Task goal
Please retype the data below line for line and leave out every picture.

Records supplied
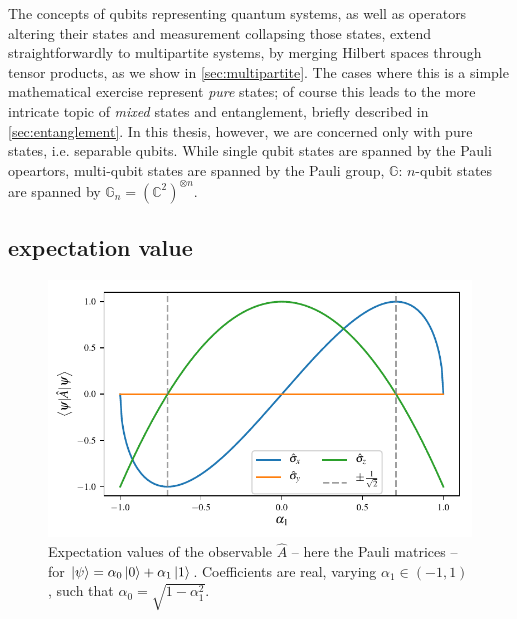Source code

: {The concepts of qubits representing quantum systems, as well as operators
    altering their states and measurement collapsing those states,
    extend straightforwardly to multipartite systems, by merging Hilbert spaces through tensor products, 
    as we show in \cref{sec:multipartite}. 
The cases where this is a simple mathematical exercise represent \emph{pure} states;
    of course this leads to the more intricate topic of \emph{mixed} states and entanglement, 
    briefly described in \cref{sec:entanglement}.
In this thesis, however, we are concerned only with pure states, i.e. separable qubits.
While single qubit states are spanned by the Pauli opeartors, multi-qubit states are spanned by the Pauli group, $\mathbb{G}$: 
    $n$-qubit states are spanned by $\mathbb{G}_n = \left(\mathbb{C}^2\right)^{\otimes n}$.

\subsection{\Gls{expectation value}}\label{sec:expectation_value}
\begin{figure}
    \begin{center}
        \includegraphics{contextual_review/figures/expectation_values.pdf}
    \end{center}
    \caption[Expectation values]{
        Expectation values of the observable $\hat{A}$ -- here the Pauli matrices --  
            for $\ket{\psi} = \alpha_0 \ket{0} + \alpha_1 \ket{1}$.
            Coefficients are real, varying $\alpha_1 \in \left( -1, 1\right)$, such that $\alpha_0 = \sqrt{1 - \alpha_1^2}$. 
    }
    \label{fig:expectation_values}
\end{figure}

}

Exercise output
Source code

: {The concepts of qubits representing quantum systems, as well as operators
    altering their states and measurement collapsing those states,
    extend straightforwardly to multipartite systems, by merging Hilbert spaces through tensor products, 
    as we show in \cref{sec:multipartite}. 
The cases where this is a simple mathematical exercise represent \emph{pure} states;
    of course this leads to the more intricate topic of \emph{mixed} states and entanglement, 
    briefly described in \cref{sec:entanglement}.
In this thesis, however, we are concerned only with pure states, i.e. separable qubits.
While single qubit states are spanned by the Pauli opeartors, multi-qubit states are spanned by the Pauli group, $\mathbb{G}$: 
    $n$-qubit states are spanned by $\mathbb{G}_n = \left(\mathbb{C}^2\right)^{\otimes n}$.

\subsection{\Gls{expectation value}}\label{sec:expectation_value}
\begin{figure}
    \begin{center}
        \includegraphics{contextual_review/figures/expectation_values.pdf}
    \end{center}
    \caption[Expectation values]{
        Expectation values of the observable $\hat{A}$ -- here the Pauli matrices --  
            for $\ket{\psi} = \alpha_0 \ket{0} + \alpha_1 \ket{1}$.
            Coefficients are real, varying $\alpha_1 \in \left( -1, 1\right)$, such that $\alpha_0 = \sqrt{1 - \alpha_1^2}$. 
    }
    \label{fig:expectation_values}
\end{figure}

}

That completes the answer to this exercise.